Nielsen, an automotive marketer in Phoenix, Ariz., has spent the last three years building what he believes is the world's largest coin pyramid.

He says the structure contains 1,030,315 U.S. pennies, beating out the current Guinness World Record holder of 1,000,935 Lithuanian one-cent litas, built by Vytautas Jakštas and Domas Jokubauskis in 2014. 

"Hard to believe I've finished, but a very good feeling," Nielsen told As It Happens host Carol Off. "I enjoyed doing it. It was a good stress reliever."

It all started, Nielsen said, when he made a spontaneous promise to his colleagues.

"I opened up my big mouth and committed to a project without knowing all the details or the work that would be involved," he said. 

At the time, he had a smaller pyramid on his desk of about 41,000 pennies, and his co-workers asked him if was the world's largest.

"I said, 'You know, I don't know — but if it isn't, I'll make sure it is,'" he said. "And then I found out just how big the world record really was."

No glue used 

Nielsen says he worked on the pyramid for about 20 hours a week for three years.
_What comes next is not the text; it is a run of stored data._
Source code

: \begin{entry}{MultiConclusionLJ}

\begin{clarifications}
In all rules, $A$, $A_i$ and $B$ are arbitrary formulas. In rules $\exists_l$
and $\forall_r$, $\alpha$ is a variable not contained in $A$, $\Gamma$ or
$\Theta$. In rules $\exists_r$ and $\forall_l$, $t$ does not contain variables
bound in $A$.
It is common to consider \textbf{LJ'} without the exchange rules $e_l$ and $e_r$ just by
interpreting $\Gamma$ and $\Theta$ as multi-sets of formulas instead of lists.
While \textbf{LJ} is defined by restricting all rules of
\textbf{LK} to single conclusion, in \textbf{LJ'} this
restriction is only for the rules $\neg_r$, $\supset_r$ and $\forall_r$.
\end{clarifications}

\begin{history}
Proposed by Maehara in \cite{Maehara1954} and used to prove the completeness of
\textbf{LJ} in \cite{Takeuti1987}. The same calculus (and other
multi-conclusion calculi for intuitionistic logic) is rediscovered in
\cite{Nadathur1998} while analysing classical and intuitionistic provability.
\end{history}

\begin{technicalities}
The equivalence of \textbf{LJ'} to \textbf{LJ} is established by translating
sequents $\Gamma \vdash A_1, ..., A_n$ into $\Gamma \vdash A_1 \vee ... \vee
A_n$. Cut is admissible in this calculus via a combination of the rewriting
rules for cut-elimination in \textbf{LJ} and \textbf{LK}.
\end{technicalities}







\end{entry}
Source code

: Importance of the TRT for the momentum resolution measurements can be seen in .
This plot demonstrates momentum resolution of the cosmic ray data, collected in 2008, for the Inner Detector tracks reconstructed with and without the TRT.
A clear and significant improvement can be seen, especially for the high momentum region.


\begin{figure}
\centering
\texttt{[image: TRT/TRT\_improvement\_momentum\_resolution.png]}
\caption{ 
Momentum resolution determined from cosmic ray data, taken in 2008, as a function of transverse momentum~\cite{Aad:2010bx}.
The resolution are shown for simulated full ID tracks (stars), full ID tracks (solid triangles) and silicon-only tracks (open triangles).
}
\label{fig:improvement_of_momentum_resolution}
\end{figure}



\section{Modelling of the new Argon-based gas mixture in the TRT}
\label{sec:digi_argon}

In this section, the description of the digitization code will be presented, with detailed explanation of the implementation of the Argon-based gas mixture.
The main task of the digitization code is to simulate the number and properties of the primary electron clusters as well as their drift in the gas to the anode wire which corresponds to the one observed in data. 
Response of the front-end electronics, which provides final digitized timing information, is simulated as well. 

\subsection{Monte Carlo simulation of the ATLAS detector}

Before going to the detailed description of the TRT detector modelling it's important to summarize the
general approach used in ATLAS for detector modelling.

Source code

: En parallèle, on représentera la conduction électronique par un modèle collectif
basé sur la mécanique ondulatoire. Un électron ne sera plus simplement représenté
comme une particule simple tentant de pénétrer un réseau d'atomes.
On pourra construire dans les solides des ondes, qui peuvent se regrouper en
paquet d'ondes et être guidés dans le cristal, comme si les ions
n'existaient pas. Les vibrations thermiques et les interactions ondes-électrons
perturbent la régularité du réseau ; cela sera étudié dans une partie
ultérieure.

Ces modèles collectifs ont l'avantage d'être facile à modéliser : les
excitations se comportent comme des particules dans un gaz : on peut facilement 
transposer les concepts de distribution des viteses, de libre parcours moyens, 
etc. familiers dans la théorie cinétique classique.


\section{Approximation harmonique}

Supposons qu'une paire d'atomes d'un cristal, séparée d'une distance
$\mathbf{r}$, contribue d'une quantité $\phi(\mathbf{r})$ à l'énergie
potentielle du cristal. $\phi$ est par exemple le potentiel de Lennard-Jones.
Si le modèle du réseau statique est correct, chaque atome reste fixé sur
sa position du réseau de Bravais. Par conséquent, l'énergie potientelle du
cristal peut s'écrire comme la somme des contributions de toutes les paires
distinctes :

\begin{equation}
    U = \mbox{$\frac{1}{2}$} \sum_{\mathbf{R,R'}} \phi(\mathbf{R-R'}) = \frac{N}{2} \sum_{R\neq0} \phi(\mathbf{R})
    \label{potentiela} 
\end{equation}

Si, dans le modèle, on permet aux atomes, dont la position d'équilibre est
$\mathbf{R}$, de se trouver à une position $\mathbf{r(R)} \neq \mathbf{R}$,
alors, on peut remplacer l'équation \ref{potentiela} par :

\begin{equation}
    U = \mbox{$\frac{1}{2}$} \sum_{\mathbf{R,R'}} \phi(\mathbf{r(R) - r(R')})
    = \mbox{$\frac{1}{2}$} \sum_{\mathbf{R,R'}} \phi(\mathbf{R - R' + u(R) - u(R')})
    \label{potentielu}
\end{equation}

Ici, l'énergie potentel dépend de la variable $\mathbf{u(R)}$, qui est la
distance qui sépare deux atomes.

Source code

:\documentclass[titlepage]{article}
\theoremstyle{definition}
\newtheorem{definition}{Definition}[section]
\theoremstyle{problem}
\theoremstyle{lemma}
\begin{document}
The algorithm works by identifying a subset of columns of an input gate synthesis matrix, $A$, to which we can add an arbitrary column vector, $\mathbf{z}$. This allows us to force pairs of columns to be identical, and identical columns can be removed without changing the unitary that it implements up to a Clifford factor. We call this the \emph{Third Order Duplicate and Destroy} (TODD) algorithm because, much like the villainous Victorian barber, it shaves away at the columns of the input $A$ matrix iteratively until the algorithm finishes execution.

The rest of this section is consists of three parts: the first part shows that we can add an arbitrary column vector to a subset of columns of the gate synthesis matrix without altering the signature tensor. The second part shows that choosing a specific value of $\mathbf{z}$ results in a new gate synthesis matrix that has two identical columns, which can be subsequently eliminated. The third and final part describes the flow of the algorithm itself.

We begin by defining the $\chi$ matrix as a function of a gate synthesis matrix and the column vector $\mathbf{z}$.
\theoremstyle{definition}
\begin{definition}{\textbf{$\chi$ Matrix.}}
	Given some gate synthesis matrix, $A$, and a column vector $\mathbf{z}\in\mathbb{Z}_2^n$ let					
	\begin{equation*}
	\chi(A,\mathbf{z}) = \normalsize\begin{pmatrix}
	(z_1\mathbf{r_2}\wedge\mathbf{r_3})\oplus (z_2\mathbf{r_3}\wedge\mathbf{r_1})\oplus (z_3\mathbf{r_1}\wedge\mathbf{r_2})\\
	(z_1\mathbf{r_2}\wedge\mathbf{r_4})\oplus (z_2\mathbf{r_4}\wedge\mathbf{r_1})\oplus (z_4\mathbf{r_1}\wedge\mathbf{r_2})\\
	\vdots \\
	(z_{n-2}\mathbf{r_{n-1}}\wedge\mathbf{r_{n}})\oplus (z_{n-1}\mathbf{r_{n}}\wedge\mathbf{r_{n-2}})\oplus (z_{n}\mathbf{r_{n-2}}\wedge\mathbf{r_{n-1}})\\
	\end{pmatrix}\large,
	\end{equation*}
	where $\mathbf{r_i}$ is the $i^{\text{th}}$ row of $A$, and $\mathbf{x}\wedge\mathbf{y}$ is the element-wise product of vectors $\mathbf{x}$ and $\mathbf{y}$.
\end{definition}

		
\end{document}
He estimates the total build time to be about 1.8 years of separating shiny new pennies from the old dirty ones and stacking them to create an elaborate diamond pattern.

He used an Excel spreadsheet to keep track of his daily penny usage, and documented his progress on YouTube

Along the way, he had to meticulously remove several defunct Canadian pennies that got mixed into his collection because Guinness rules stipulate the coins all be of the same currency. 

And while he built it entirely on his own, he says he couldn't have done it without the support — and penny donations — of his community.

"My co-workers and colleagues, they're completely supportive," he said. "You know, they'll leave a couple of pennies on the keyboard here and there."

Altogether, he said he received about 30,000 pennies as gifts, most of them donated via his local credit union, and collected the other million on his own.

"It's not going to make me or break me," he said. "But certainly once this is officially through the Guinness Book of World Records, then I'll go ahead and get the pyramid turned into cash."

Guinness confirmed it has received Nielsen's submission and that it is under review. The process could take up to 15 weeks.

In the meantime, Nielsen just has to keep the unglued structure standing for a little while longer.

"It's always in the back of your head hoping that there's never any earthquakes or tremors or some freak accident," he said.

"The pyramid itself is so heavy. I mean, it's just rock solid. It's not going to move."